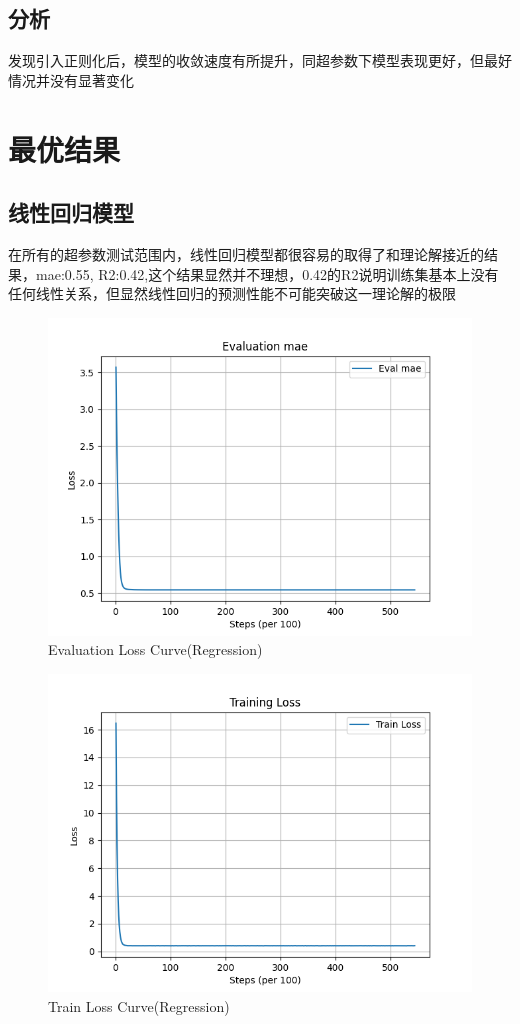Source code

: \documentclass[12pt]{article}
\begin{document}
\subsection{分析}
发现引入正则化后，模型的收敛速度有所提升，同超参数下模型表现更好，但最好情况并没有显著变化                              

\section{最优结果}

\subsection{线性回归模型}
在所有的超参数测试范围内，线性回归模型都很容易的取得了和理论解接近的结果，mae:0.55, R2:0.42,这个结果显然并不理想，0.42的R2说明训练集基本上没有任何线性关系，但显然线性回归的预测性能不可能突破这一理论解的极限
\begin{figure}[H]
    \centering
    \includegraphics[width=\textwidth]{eval_loss_curve_re.png}  %
    \caption{Evaluation Loss Curve(Regression)}
    \label{fig:eval_loss_curve_re}
\end{figure}
\begin{figure}[H]
    \centering
    \includegraphics[width=\textwidth]{train_loss_curve_re.png}  %
    \caption{Train Loss Curve(Regression)}
    \label{fig:train_loss_curve_re}
\end{figure}
\end{document}
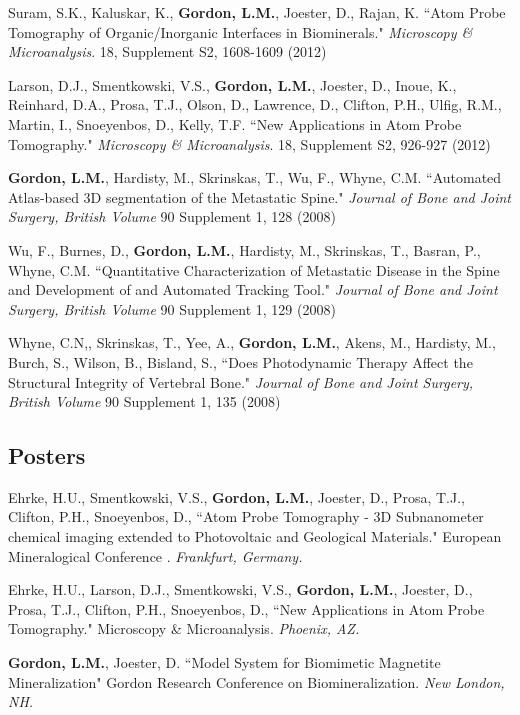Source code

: \begingroup\setlength{\parskip}{0.15cm}
Suram, S.K., Kaluskar, K., \textbf{Gordon, L.M.}, Joester, D., Rajan, K. ``Atom Probe Tomography of Organic/Inorganic Interfaces in Biominerals." \emph{Microscopy \& Microanalysis}. 18, Supplement S2, 1608-1609 (2012)

Larson, D.J., Smentkowski, V.S., \textbf{Gordon, L.M.}, Joester, D., Inoue, K.,  Reinhard, D.A., Prosa, T.J., Olson, D., Lawrence, D., Clifton, P.H., Ulfig, R.M., Martin, I., Snoeyenbos, D., Kelly, T.F. ``New Applications in Atom Probe Tomography." \emph{Microscopy \& Microanalysis}. 18, Supplement S2, 926-927 (2012)

\textbf{Gordon, L.M.}, Hardisty, M., Skrinskas, T., Wu, F., Whyne, C.M. ``Automated Atlas-based 3D segmentation of the Metastatic Spine." \emph{Journal of Bone and Joint Surgery, British Volume} 90 Supplement 1, 128 (2008)

Wu, F., Burnes, D., \textbf{Gordon, L.M.}, Hardisty, M., Skrinskas, T., Basran, P., Whyne, C.M. ``Quantitative Characterization of Metastatic Disease in the Spine and Development of and Automated Tracking Tool."  \emph{Journal of Bone and Joint Surgery, British Volume} 90 Supplement 1, 129 (2008)

Whyne, C.N,, Skrinskas, T., Yee, A., \textbf{Gordon, L.M.}, Akens, M., Hardisty, M., Burch, S., Wilson, B., Bisland, S., ``Does Photodynamic Therapy Affect the Structural Integrity of Vertebral Bone." \emph{Journal of Bone and Joint Surgery, British Volume} 90 Supplement 1, 135 (2008)

\subsection*{Posters}
Ehrke, H.U., Smentkowski, V.S., \textbf{Gordon, L.M.}, Joester, D., Prosa, T.J., Clifton, P.H., Snoeyenbos, D., ``Atom Probe Tomography - 3D Subnanometer chemical imaging extended to Photovoltaic and Geological Materials." European Mineralogical Conference . \emph{Frankfurt, Germany.}

\begingroup\setlength{\parskip}{0.15cm}
Ehrke, H.U., Larson, D.J., Smentkowski, V.S., \textbf{Gordon, L.M.}, Joester, D., Prosa, T.J., Clifton, P.H., Snoeyenbos, D., ``New Applications in Atom Probe Tomography." Microscopy \& Microanalysis. \emph{Phoenix, AZ.}

\textbf{Gordon, L.M.}, Joester, D. ``Model System for Biomimetic Magnetite Mineralization" Gordon Research Conference on Biomineralization. \emph{New London, NH.}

§

Work to be completed:
Where in the records does the string "Surgery" appear? Copy every line that has it.

Written answer:
\textbf{Gordon, L.M.}, Hardisty, M., Skrinskas, T., Wu, F., Whyne, C.M. ``Automated Atlas-based 3D segmentation of the Metastatic Spine." \emph{Journal of Bone and Joint Surgery, British Volume} 90 Supplement 1, 128 (2008)
Wu, F., Burnes, D., \textbf{Gordon, L.M.}, Hardisty, M., Skrinskas, T., Basran, P., Whyne, C.M. ``Quantitative Characterization of Metastatic Disease in the Spine and Development of and Automated Tracking Tool."  \emph{Journal of Bone and Joint Surgery, British Volume} 90 Supplement 1, 129 (2008)
Whyne, C.N,, Skrinskas, T., Yee, A., \textbf{Gordon, L.M.}, Akens, M., Hardisty, M., Burch, S., Wilson, B., Bisland, S., ``Does Photodynamic Therapy Affect the Structural Integrity of Vertebral Bone." \emph{Journal of Bone and Joint Surgery, British Volume} 90 Supplement 1, 135 (2008)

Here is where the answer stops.